WORK REQUEST
All lines from the opening of the entries below through the line containing "If the user is logging" must be output exactly as they appear, with no other lines.

INFORMATION SUPPLIED

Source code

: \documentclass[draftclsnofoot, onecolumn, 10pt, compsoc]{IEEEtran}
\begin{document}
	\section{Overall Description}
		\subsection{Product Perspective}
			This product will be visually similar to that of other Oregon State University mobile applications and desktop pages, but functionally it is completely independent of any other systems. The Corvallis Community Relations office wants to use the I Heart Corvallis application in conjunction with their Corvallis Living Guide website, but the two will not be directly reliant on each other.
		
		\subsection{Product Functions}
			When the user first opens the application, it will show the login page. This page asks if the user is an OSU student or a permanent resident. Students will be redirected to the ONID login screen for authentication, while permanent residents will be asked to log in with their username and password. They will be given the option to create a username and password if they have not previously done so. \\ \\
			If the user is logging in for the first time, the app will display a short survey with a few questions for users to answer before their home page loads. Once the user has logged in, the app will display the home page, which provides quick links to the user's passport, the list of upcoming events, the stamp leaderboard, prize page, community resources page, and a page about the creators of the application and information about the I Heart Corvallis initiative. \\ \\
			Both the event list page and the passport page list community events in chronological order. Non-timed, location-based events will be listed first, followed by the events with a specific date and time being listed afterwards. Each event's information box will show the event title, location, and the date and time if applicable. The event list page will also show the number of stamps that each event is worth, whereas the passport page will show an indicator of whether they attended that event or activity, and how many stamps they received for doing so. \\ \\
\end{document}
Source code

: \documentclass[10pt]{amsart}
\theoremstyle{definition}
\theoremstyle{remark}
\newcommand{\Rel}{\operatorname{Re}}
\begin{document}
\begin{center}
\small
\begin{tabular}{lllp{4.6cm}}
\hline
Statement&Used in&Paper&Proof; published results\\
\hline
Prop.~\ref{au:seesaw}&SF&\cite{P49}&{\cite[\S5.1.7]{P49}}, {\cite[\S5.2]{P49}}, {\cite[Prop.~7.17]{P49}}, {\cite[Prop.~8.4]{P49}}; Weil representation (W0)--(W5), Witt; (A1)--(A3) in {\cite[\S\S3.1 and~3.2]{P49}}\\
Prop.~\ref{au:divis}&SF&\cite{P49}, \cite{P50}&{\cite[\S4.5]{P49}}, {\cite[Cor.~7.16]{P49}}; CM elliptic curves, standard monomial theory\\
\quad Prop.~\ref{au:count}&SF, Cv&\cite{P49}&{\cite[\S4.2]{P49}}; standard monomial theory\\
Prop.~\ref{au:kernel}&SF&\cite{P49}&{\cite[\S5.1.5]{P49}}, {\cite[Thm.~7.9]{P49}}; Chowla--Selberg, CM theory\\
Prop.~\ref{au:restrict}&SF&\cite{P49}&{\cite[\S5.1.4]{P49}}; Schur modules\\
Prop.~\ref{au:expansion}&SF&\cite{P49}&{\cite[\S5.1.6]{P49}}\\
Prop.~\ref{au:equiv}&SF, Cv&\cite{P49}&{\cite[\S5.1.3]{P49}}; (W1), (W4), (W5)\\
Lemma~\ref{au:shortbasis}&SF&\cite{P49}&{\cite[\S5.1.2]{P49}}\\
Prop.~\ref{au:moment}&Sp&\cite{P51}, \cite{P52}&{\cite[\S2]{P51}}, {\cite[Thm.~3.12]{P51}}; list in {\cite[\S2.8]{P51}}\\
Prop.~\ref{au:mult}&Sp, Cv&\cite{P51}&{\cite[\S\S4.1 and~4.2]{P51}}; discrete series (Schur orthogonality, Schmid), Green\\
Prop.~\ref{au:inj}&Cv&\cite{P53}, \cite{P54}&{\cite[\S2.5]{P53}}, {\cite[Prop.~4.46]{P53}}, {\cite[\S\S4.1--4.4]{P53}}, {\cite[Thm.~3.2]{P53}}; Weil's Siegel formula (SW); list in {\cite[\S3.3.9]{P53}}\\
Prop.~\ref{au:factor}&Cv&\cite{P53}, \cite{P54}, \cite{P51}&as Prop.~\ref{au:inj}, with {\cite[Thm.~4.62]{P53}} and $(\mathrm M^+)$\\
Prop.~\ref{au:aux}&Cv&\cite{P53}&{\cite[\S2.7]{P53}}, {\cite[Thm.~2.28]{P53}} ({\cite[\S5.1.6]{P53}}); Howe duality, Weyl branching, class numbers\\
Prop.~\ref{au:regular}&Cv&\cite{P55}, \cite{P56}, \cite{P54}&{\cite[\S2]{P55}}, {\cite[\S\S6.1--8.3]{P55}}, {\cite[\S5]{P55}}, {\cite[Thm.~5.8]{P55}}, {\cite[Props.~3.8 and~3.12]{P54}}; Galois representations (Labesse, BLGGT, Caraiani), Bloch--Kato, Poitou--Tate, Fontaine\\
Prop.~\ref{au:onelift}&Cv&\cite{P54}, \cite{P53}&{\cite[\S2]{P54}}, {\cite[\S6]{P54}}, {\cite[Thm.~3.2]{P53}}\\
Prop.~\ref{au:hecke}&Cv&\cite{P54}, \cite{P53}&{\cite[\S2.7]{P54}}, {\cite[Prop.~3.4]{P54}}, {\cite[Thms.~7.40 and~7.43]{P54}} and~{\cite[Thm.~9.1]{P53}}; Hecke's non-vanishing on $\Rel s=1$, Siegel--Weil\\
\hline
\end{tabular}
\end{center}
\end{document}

REPLY TO THE TASK
Source code

: \documentclass[draftclsnofoot, onecolumn, 10pt, compsoc]{IEEEtran}
\begin{document}
	\section{Overall Description}
		\subsection{Product Perspective}
			This product will be visually similar to that of other Oregon State University mobile applications and desktop pages, but functionally it is completely independent of any other systems. The Corvallis Community Relations office wants to use the I Heart Corvallis application in conjunction with their Corvallis Living Guide website, but the two will not be directly reliant on each other.
		
		\subsection{Product Functions}
			When the user first opens the application, it will show the login page. This page asks if the user is an OSU student or a permanent resident. Students will be redirected to the ONID login screen for authentication, while permanent residents will be asked to log in with their username and password. They will be given the option to create a username and password if they have not previously done so. \\ \\
			If the user is logging in for the first time, the app will display a short survey with a few questions for users to answer before their home page loads. Once the user has logged in, the app will display the home page, which provides quick links to the user's passport, the list of upcoming events, the stamp leaderboard, prize page, community resources page, and a page about the creators of the application and information about the I Heart Corvallis initiative. \\ \\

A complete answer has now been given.